Truth and bravery both induce fear. It is easier to be inauthentic. Going with the grain is usually met with reward.  In preaching and in acting, it’s almost natural to feel like a fraud.  Thus, Mamet notes,

Most actors are terrified of their jobs. Not some, most. They don’t know what to do, and it makes them crazed. They feel like frauds. (118)

Feeling fraudulent or not, the show must go on.  Courage is only possible in the presence of fear, not its absence. I have heard of acclaimed preachers who still vomit every Sunday morning.  Nagging lies always come with us when we seek to give our best to a craft.

Get out on stage anyway:

You are going to bring your unpreparedness, your insecurities, your insufficiency to the stage whatever you do. When you step onstage, they come with you. Go onstage and act in spite of them. Nothing you can do can conceal them. Nor should they be concealed. There is nothing ignoble about honest sweat, you don’t have to drench it in cheap scent. (119)

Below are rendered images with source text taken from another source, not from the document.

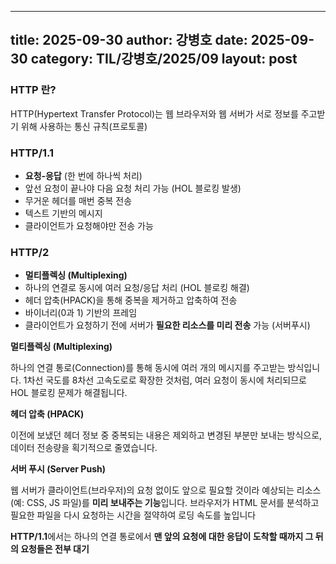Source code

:  ---
 title: 2025-09-30
 author: 강병호
 date: 2025-09-30
 category: TIL/강병호/2025/09
 layout: post
 ---

### HTTP 란?

HTTP(Hypertext Transfer Protocol)는 웹 브라우저와 웹 서버가 서로 정보를 주고받기 위해 사용하는 통신 규칙(프로토콜)

### HTTP/1.1

- **요청-응답** (한 번에 하나씩 처리)
- 앞선 요청이 끝나야 다음 요청 처리 가능 (HOL 블로킹 발생)
- 무거운 헤더를 매번 중복 전송
- 텍스트 기반의 메시지
- 클라이언트가 요청해야만 전송 가능

### HTTP/2

- **멀티플렉싱 (Multiplexing)**
- 하나의 연결로 동시에 여러 요청/응답 처리 (HOL 블로킹 해결)
- 헤더 압축(HPACK)을 통해 중복을 제거하고 압축하여 전송
- 바이너리(0과 1) 기반의 프레임
- 클라이언트가 요청하기 전에 서버가 **필요한 리소스를 미리 전송** 가능 (서버푸시)

**멀티플렉싱 (Multiplexing)**

하나의 연결 통로(Connection)를 통해 동시에 여러 개의 메시지를 주고받는 방식입니다. 1차선 국도를 8차선 고속도로로 확장한 것처럼, 여러 요청이 동시에 처리되므로 HOL 블로킹 문제가 해결됩니다.

**헤더 압축 (HPACK)**

이전에 보냈던 헤더 정보 중 중복되는 내용은 제외하고 변경된 부분만 보내는 방식으로, 데이터 전송량을 획기적으로 줄였습니다.

**서버 푸시 (Server Push)**

웹 서버가 클라이언트(브라우저)의 요청 없이도 앞으로 필요할 것이라 예상되는 리소스(예: CSS, JS 파일)를 **미리 보내주는 기능**입니다. 브라우저가 HTML 문서를 분석하고 필요한 파일을 다시 요청하는 시간을 절약하여 로딩 속도를 높입니다

**HTTP/1.1**에서는 하나의 연결 통로에서 **맨 앞의 요청에 대한 응답이 도착할 때까지 그 뒤의 요청들은 전부 대기**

No preacher or actor should ever get too comfortable. The script, biblical or otherwise, challenges us to performance that is truthful. Whatever the craft, any attempt at excellence will be be met with resistance.

Go out to the pulpit anyway, be true to the script, and preach from joy and awe.

 

What other connections are there between preaching and acting? Are their other arts whose habits are relevant to preaching? Leave a comment below! Don’t forget to subscribe and get new posts sent directly to your inbox.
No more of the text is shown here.